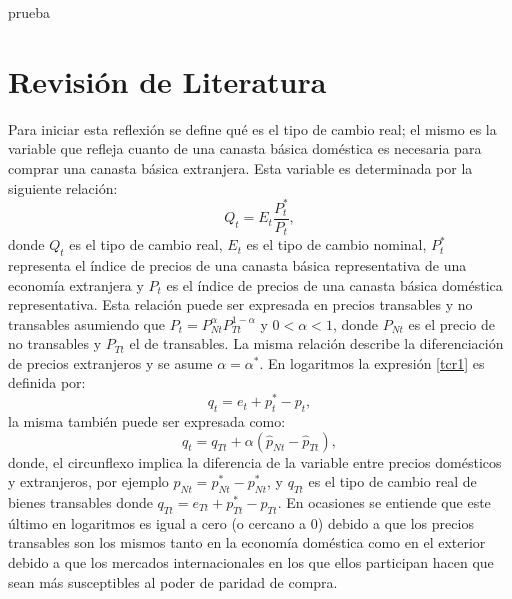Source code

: \documentclass[12pt,letterpaper]{article}
\begin{document}
prueba



















\section{Revisión de Literatura}\label{pre}


Para iniciar esta reflexión se define qué es el tipo de cambio real; el mismo es la variable que refleja cuanto de una canasta básica doméstica es necesaria para comprar una canasta básica extranjera. Esta variable es determinada por la siguiente relación:
\begin{equation}\label{tcr1}
Q_t=E_t\frac{P_t^*}{P_t},
\end{equation}
donde $Q_t$ es el tipo de cambio real, $E_t$ es el tipo de cambio nominal, $P_t^*$ representa el índice de precios de una canasta básica representativa de una economía extranjera y $P_t$ es el índice de precios de una canasta básica doméstica representativa. Esta relación puede ser expresada en precios transables y no transables asumiendo que $P_t=P_{Nt}^{\alpha} P_{Tt}^{1-\alpha}$ y $0<\alpha<1$, donde $P_{Nt}$ es el precio de no transables y $P_{Tt}$ el de transables. La misma relación describe la diferenciación de precios extranjeros y se asume $\alpha=\alpha^*$. En logaritmos la expresión \ref{tcr1} es definida por:
\begin{equation}\label{tcrlog}
q_t=e_t+p_t^*-p_t,
\end{equation}
la misma también puede ser expresada como:
\begin{equation}\label{tcr2}
q_t=q_{Tt}+\alpha(\hat{p}_{Nt}-\hat{p}_{Tt}),
\end{equation}
donde, el circunflexo implica la diferencia de la variable entre precios domésticos y extranjeros, por ejemplo $\hat{p}_{Nt}=p_{Nt}^*-p_{Nt}^*$, y $q_{Tt}$ es el tipo de cambio real de bienes transables donde $q_{Tt}=e_{Tt}+p_{Tt}^*-p_{Tt}$. En ocasiones se entiende que este último en logaritmos es igual a cero (o cercano a 0) debido a que los precios transables son los mismos tanto en la economía doméstica como en el exterior debido a que los mercados internacionales en los que ellos participan hacen que sean más susceptibles al poder de paridad de compra. 
\end{document}
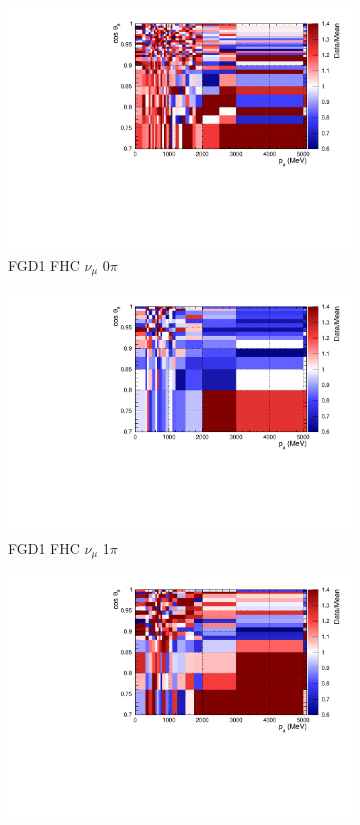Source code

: \begin{figure}
\centering
\begin{subfigure}{.32\textwidth}
  \centering
  \includegraphics[width=0.85\linewidth]{figs/priorpred_FGD1_numuCC_0pi.pdf}
  \caption{FGD1 FHC $\nu_{\mu}$ 0$\pi$}
  \label{fig:priorpred_FGD1_numuCC_0pi}
\end{subfigure}
\begin{subfigure}{.32\textwidth}
  \centering
  \includegraphics[width=0.85\linewidth]{figs/priorpred_FGD1_numuCC_1pi.pdf}
  \caption{FGD1 FHC $\nu_{\mu}$ 1$\pi$}
  \label{fig:priorpred_FGD1_numuCC_1pi}
\end{subfigure}
\begin{subfigure}{.32\textwidth}
  \centering
  \includegraphics[width=0.85\linewidth]{figs/priorpred_FGD1_numuCC_other.pdf}

\end{subfigure}
\end{figure}

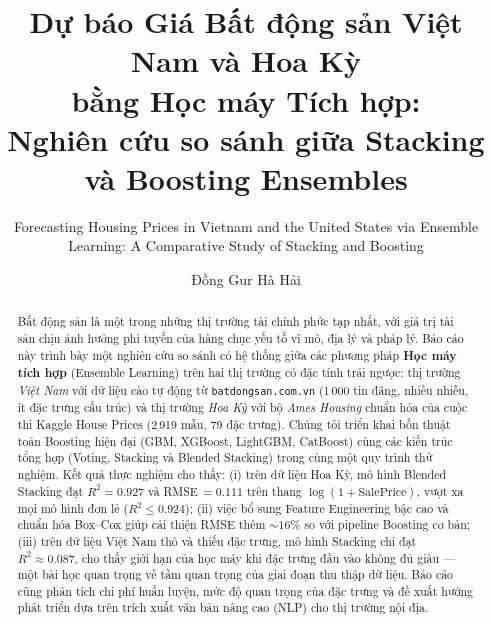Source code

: \documentclass[sigconf,nonacm]{acmart}
\begin{document}
\title{Dự báo Giá Bất động sản Việt Nam và Hoa Kỳ\\
       bằng Học máy Tích hợp:\\
       Nghiên cứu so sánh giữa Stacking và Boosting Ensembles}

\subtitle{Forecasting Housing Prices in Vietnam and the United States via
          Ensemble Learning: A Comparative Study of Stacking and Boosting}

\author{Đồng Gur Hà Hải}

\begin{abstract}
Bất động sản là một trong những thị trường tài chính phức tạp nhất, với
giá trị tài sản chịu ảnh hưởng phi tuyến của hàng chục yếu tố vĩ mô,
địa lý và pháp lý. Báo cáo này trình bày một nghiên cứu so sánh có hệ
thống giữa các phương pháp \textbf{Học máy tích hợp} (Ensemble Learning)
trên hai thị trường có đặc tính trái ngược: thị trường \emph{Việt Nam}
với dữ liệu cào tự động từ \texttt{batdongsan.com.vn} (1\,000 tin đăng,
nhiều nhiễu, ít đặc trưng cấu trúc) và thị trường \emph{Hoa Kỳ} với bộ
\emph{Ames Housing} chuẩn hóa của cuộc thi Kaggle House Prices
(2\,919 mẫu, 79 đặc trưng). Chúng tôi triển khai bốn thuật toán Boosting
hiện đại (GBM, XGBoost, LightGBM, CatBoost) cùng các kiến trúc tổng hợp
(Voting, Stacking và Blended Stacking) trong cùng một quy trình thử
nghiệm. Kết quả thực nghiệm cho thấy: (i) trên dữ liệu Hoa Kỳ, mô hình
Blended Stacking đạt $R^2 = 0{.}927$ và RMSE\,$=0{.}111$ trên thang
$\log(1+\text{SalePrice})$, vượt xa mọi mô hình đơn lẻ
($R^2 \le 0{.}924$); (ii) việc bổ sung Feature Engineering bậc cao và
chuẩn hóa Box--Cox giúp cải thiện RMSE thêm $\sim 16\%$ so với pipeline
Boosting cơ bản; (iii) trên dữ liệu Việt Nam thô và thiếu đặc trưng,
mô hình Stacking chỉ đạt $R^2 \approx 0{.}087$, cho thấy giới hạn của
học máy khi đặc trưng đầu vào không đủ giàu --- một bài học quan trọng
về tầm quan trọng của giai đoạn thu thập dữ liệu. Báo cáo cũng phân
tích chi phí huấn luyện, mức độ quan trọng của đặc trưng và đề xuất
hướng phát triển dựa trên trích xuất văn bản nâng cao (NLP) cho thị
trường nội địa.
\end{abstract}
\end{document}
|---|
▶ [What to produce]:
Lines holding "Housing": copy each one from the records above.

▶ [Output below]:
\subtitle{Forecasting Housing Prices in Vietnam and the United States via
\emph{Ames Housing} chuẩn hóa của cuộc thi Kaggle House Prices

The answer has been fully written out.